Summary
Bill Matthews, a gaunt poetic of soot and sparks, toils beneath the crucibles of Bethel Steel, chasing the phantom of zero-waste alchemy while the mill’s iron heart exhales molten breath against the night. Across the catwalks drifts Philip Colt, heir to the furnaces, his silk-spun dreams tethered to Daphne Van Steer, a porcelain heiress whose bloodline is fraying into debtor’s lace. One incandescent afternoon, Daphne watches Bill—shirt translucent with sweat—hurl a drunken ladle-man against a stack of pig-iron, the clang echoing like a cathedral bell; contempt flickers across her gloved fingers, yet something feral and luminous has already lodged beneath her corsetry.

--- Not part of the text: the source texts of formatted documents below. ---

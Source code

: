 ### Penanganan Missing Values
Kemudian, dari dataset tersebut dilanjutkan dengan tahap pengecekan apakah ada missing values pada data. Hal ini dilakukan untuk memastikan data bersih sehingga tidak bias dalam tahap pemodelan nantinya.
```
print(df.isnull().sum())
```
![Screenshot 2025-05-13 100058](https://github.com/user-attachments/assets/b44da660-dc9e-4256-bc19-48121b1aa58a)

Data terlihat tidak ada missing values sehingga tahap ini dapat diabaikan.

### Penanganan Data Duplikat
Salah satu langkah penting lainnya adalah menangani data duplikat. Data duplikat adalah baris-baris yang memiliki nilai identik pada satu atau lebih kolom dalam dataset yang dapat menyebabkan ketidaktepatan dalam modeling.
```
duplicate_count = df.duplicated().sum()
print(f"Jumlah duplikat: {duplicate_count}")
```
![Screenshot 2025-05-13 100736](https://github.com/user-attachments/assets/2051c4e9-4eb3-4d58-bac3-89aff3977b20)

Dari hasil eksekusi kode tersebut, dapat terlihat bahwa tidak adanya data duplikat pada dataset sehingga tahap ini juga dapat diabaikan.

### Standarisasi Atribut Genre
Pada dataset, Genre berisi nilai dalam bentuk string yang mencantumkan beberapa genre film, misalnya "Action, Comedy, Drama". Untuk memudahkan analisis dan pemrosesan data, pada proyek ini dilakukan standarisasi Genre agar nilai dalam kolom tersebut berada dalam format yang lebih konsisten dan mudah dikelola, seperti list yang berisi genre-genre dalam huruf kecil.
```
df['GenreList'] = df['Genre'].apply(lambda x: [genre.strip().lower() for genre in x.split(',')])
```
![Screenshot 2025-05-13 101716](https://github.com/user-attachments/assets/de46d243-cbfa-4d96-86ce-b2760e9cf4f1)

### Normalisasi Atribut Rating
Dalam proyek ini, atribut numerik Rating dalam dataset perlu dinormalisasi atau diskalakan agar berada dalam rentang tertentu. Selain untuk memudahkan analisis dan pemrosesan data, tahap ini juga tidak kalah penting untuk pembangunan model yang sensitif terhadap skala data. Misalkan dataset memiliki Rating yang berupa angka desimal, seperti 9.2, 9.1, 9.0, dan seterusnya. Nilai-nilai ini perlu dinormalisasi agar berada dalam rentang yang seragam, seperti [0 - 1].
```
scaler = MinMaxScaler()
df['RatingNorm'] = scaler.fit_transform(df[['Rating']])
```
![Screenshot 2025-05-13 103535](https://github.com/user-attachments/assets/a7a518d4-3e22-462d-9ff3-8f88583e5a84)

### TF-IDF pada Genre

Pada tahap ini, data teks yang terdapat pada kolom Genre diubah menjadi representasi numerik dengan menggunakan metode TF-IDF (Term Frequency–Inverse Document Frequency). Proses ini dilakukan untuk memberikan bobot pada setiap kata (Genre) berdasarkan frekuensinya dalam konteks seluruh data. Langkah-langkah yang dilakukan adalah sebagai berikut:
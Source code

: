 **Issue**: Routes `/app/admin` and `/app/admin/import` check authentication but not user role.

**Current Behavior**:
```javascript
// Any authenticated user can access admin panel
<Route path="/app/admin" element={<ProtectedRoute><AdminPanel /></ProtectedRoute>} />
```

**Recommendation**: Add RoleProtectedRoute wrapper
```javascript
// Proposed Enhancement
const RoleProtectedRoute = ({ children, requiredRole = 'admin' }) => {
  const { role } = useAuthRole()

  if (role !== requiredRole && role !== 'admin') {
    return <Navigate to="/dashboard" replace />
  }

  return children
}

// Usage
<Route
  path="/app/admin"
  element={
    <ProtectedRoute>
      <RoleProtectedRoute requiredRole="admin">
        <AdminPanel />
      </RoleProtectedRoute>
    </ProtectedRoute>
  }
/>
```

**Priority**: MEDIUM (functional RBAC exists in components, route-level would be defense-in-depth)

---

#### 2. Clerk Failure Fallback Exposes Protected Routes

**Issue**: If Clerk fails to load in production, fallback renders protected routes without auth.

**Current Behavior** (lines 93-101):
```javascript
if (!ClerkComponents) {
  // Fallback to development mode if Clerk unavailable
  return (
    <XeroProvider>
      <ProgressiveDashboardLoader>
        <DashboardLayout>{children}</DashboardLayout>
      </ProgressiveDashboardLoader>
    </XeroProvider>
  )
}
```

Months later, Bill’s crucible yields a silvery ribbon of perfected steel; patents bloom, coffers swell, and he emerges from the grime in bespoke worsted, hiring May Larrabee, a panther in pearls, to tutor him in the arcane semaphore of ballroom nods and oyster-fork etiquette. May covets both the man and his bullion, weaving soirée nets while Bill, deaf to her stratagems, pursues Daphne with the same thermodynamic fervor once reserved for metallurgy, secretly buying up her father’s IOUs like love-tokens printed on tissue. Daphne, cornered by gratitude and a nascent tremor she refuses to name, consents to the engagement, her gloved hand trembling above the contract as though it were a loaded crucible. Philip, drunk on jealousy and gin, confronts the couple atop a rain-slick trestle; fists, rail-sparks and ancestral pride collide until Bill drags Daphne from the brink, the valley below yawning like a crucible of darkness. In the hush that follows, she discovers that ambition has transmuted within her—not into gold, but into a pulse that beats only for the man who once smelled of slag and midnight shift.
Synopsis
Bill Matthews, foreman for Bethel Steel, works hard to perfect a means for the elimination of waste in steel manufacture. Philip Colt, inheritor of the steel mill, is in love with Daphne Van Steer, whose father is in financial straits. One day, visiting the mill with Philip, Daphne witnesses Bill thrash an insolent workman, and is impressed with his strength though she then snubs him. Bill soon perfects his invention, and coming into great wealth, resolves to become Daphne's social equal by employing socialite May Larrabee to coach him. May schemes to win Bill and his money for herself; however, Bill still wants to marry Daphne and help out her father, a plan to which Daphne finally agrees. Philip's continued pursuit of Daphne ends in a struggle from which Bill rescues her, after which Daphne finally realizes that she has come to really love Bill.